Amdhal's law in a nutshell.

Also guys, threading does not work the way you think it does. Games have been using multiple threads for multiple tasks for literally DECADES now; even DOS games were multithreaded to an extent. The primary reason why we're only seeing games have multiple threads doing significant work now is the graphical APIs support it.

In ye dark ages (prior to DX11), the primary rendering thread was the only thread that could render to the GPU. As a result, a good 60% of your total processing was bound to just one thread. The only other thread that would typically perform a lot of work was the main game executive. That's how you ended up with games that did a good 95% of their work in just two threads.

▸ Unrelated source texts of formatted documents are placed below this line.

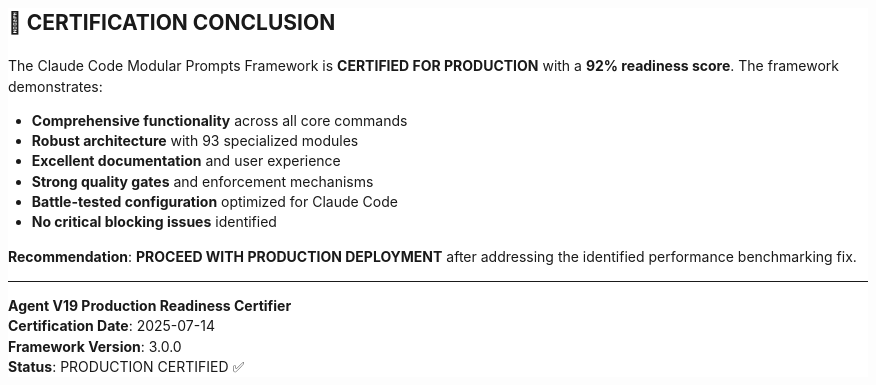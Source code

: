 ## 🎉 CERTIFICATION CONCLUSION

The Claude Code Modular Prompts Framework is **CERTIFIED FOR PRODUCTION** with a **92% readiness score**. The framework demonstrates:

- **Comprehensive functionality** across all core commands
- **Robust architecture** with 93 specialized modules
- **Excellent documentation** and user experience
- **Strong quality gates** and enforcement mechanisms
- **Battle-tested configuration** optimized for Claude Code
- **No critical blocking issues** identified

**Recommendation**: **PROCEED WITH PRODUCTION DEPLOYMENT** after addressing the identified performance benchmarking fix.

---

**Agent V19 Production Readiness Certifier**  
**Certification Date**: 2025-07-14  
**Framework Version**: 3.0.0  
**Status**: PRODUCTION CERTIFIED ✅
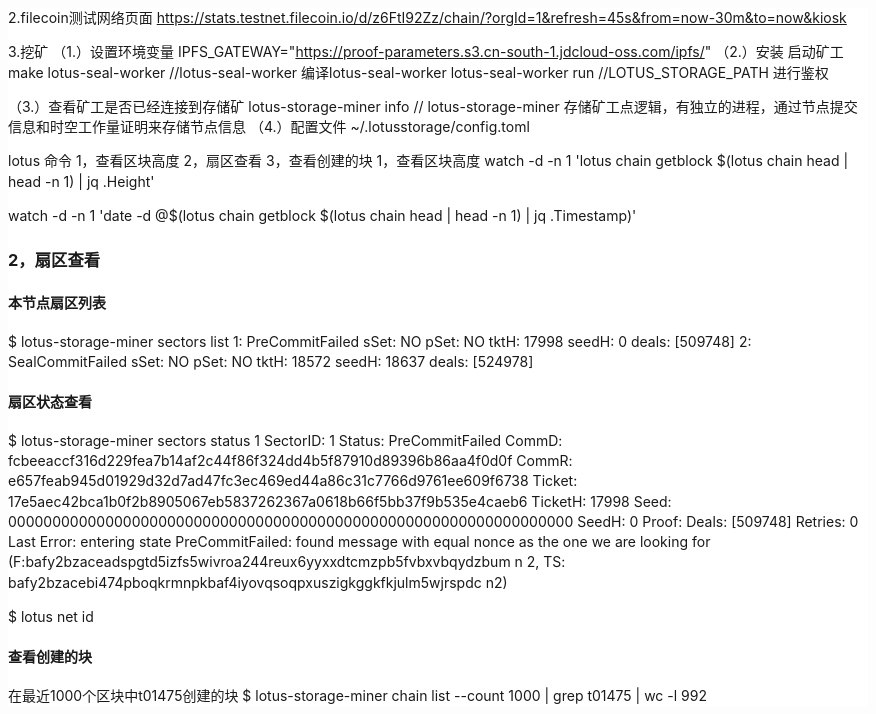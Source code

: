 2.filecoin测试网络页面
https://stats.testnet.filecoin.io/d/z6FtI92Zz/chain/?orgId=1&refresh=45s&from=now-30m&to=now&kiosk

3.挖矿
（1.）设置环境变量
IPFS_GATEWAY="https://proof-parameters.s3.cn-south-1.jdcloud-oss.com/ipfs/"
（2.）安装 启动矿工
make lotus-seal-worker //lotus-seal-worker 编译lotus-seal-worker
lotus-seal-worker run //LOTUS_STORAGE_PATH 进行鉴权

（3.）查看矿工是否已经连接到存储矿
lotus-storage-miner info // lotus-storage-miner 存储矿工点逻辑，有独立的进程，通过节点提交信息和时空工作量证明来存储节点信息
（4.）配置文件
~/.lotusstorage/config.toml

lotus 命令
1，查看区块高度
2，扇区查看
3，查看创建的块
1，查看区块高度
watch -d -n 1 'lotus chain getblock $(lotus chain head | head -n 1) | jq .Height'

watch -d -n 1 'date -d @$(lotus chain getblock $(lotus chain head | head -n 1) | jq .Timestamp)'

### 2，扇区查看
#### 本节点扇区列表
$ lotus-storage-miner sectors list
1: PreCommitFailed	sSet: NO	pSet: NO	tktH: 17998	seedH: 0	deals: [509748]
2: SealCommitFailed	sSet: NO	pSet: NO	tktH: 18572	seedH: 18637	deals: [524978]	

#### 扇区状态查看
$ lotus-storage-miner sectors status 1
SectorID:	1
Status:	PreCommitFailed
CommD:		fcbeeaccf316d229fea7b14af2c44f86f324dd4b5f87910d89396b86aa4f0d0f
CommR:		e657feab945d01929d32d7ad47fc3ec469ed44a86c31c7766d9761ee609f6738
Ticket:		17e5aec42bca1b0f2b8905067eb5837262367a0618b66f5bb37f9b535e4caeb6
TicketH:		17998
Seed:		0000000000000000000000000000000000000000000000000000000000000000
SeedH:		0
Proof:
Deals:		[509748]
Retries:		0
Last Error:		entering state PreCommitFailed: found message with equal nonce as the one we are looking for (F:bafy2bzaceadspgtd5izfs5wivroa244reux6yyxxdtcmzpb5fvbxvbqydzbum n 2, TS: bafy2bzacebi474pboqkrmnpkbaf4iyovqsoqpxuszigkggkfkjulm5wjrspdc n2)

$ lotus net id

#### 查看创建的块
在最近1000个区块中t01475创建的块
$ lotus-storage-miner chain list --count 1000 | grep t01475 | wc -l
992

DX11 gave a limited ability to spawn multiple worker threads; you saw early Frostbite titles use this, and you ended up with two heavy threads and a bunch of lighter ones. A quad was still sufficient as just two threads were still doing the majority of the total workload.

DX12/Vulkan allows much more defined control of the GPU pipeline, so multi-threaded GPU rendering is now possible. So developers will now happily spawn a dozen or so GPU render threads, each responsible for one particular part of the GPU pipeline. While this gives a large amount of control of the rendering process, on CPUs with fewer cores you run into scheduling difficulties keeping the GPU fed (as it now wants to do multiple things at once instead of being a single-stage pipeline). That's one reason why quads are starting to have issues at the highest presets, as there aren't enough cores to process all those GPU threads, even if the total processing workload is identical to what it was several years ago.

In regards to RAM usage, the reason requirements on the PC side are going up so fast is games are now native 64-bit. There's no more 2GB or 4GB requirement on RAM usage. Which means, if there ever is a RAM leak (which as we all know will NEVER occur in a released product :p), it will happily gobble several TB worth of RAM, instead of stopping at the 2GB or 4GB barrier.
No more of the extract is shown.